Work task: Work out how many lines in the material beneath contain "Boys". Give only that number.

Dataset content:
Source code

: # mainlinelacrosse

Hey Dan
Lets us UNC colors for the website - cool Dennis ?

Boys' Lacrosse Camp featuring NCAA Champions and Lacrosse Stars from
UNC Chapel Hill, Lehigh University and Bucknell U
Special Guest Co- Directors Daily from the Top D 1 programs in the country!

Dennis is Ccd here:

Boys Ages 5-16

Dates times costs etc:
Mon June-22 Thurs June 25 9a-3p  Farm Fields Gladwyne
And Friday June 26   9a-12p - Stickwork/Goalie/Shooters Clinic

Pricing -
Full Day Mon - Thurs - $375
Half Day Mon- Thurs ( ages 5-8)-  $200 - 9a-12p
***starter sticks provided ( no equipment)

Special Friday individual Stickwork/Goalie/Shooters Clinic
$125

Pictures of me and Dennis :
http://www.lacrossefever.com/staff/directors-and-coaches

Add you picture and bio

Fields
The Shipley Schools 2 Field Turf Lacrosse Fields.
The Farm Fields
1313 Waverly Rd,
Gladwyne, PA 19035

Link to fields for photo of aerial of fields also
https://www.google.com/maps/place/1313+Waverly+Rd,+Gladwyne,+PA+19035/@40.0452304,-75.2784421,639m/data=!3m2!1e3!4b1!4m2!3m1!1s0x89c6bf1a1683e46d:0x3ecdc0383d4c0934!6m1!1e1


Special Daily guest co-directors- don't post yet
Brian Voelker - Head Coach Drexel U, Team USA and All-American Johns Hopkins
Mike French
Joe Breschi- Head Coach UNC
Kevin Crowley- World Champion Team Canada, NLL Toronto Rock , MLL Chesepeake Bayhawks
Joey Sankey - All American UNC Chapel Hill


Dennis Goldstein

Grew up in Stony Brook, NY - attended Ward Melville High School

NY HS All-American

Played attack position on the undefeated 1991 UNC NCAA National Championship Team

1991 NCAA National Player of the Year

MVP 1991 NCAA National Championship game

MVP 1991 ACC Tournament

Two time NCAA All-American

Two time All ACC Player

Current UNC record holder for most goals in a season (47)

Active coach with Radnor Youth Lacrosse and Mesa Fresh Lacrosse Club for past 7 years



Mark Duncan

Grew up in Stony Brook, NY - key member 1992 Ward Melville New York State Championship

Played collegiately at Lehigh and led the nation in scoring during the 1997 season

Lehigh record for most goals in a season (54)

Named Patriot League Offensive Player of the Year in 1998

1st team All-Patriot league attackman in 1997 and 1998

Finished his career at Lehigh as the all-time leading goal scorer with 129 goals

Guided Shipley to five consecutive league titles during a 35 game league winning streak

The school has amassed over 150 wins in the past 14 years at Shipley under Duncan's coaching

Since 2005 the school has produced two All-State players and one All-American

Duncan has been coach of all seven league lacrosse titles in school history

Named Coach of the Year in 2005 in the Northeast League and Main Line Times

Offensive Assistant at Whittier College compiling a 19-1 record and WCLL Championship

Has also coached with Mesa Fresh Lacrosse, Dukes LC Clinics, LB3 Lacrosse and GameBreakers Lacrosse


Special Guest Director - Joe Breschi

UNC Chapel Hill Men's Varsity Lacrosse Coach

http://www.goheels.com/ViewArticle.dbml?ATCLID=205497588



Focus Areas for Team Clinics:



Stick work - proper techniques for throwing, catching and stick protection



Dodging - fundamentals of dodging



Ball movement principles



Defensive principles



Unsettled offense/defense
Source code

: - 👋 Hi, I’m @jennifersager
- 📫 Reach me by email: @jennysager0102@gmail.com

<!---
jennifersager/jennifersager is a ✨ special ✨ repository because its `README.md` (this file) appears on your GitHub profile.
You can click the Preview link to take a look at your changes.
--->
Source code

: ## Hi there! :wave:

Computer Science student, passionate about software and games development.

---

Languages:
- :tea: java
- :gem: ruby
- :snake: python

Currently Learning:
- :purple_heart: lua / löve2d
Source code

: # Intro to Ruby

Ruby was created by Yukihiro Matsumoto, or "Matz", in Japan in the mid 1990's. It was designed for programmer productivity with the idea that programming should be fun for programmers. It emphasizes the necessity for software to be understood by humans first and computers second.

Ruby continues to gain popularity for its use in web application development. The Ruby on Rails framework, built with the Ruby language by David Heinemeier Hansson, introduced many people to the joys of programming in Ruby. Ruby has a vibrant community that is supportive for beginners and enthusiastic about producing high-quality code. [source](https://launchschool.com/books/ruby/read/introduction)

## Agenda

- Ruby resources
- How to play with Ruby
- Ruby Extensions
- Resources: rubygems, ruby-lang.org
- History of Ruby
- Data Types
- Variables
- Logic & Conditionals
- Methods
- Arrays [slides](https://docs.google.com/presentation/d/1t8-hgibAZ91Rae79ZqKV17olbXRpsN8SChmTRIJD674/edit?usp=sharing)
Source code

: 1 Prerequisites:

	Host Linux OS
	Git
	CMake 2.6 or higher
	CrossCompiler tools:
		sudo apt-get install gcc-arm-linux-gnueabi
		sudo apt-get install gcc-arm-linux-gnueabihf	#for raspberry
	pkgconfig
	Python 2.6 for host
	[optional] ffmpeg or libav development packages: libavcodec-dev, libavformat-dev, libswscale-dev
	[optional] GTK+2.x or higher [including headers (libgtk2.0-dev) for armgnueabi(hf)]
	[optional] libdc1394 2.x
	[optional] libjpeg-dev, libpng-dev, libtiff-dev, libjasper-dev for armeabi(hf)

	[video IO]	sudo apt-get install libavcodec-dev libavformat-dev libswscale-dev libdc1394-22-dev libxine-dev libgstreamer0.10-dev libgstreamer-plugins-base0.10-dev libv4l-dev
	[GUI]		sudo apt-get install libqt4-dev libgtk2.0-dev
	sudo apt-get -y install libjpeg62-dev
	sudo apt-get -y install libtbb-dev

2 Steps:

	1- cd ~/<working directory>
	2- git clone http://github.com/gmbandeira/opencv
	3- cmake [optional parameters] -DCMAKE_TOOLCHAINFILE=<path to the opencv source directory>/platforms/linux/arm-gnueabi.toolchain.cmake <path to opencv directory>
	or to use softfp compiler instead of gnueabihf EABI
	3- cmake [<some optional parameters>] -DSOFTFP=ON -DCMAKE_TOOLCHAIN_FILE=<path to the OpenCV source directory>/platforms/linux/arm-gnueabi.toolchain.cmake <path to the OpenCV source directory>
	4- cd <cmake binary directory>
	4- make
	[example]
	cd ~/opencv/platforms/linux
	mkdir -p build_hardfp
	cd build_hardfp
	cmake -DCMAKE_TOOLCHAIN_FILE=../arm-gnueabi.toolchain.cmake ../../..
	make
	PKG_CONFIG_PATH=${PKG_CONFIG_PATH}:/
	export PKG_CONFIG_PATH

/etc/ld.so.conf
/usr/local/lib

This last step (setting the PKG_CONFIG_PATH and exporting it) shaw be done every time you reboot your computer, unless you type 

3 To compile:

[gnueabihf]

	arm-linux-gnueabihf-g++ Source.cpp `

The answer: 2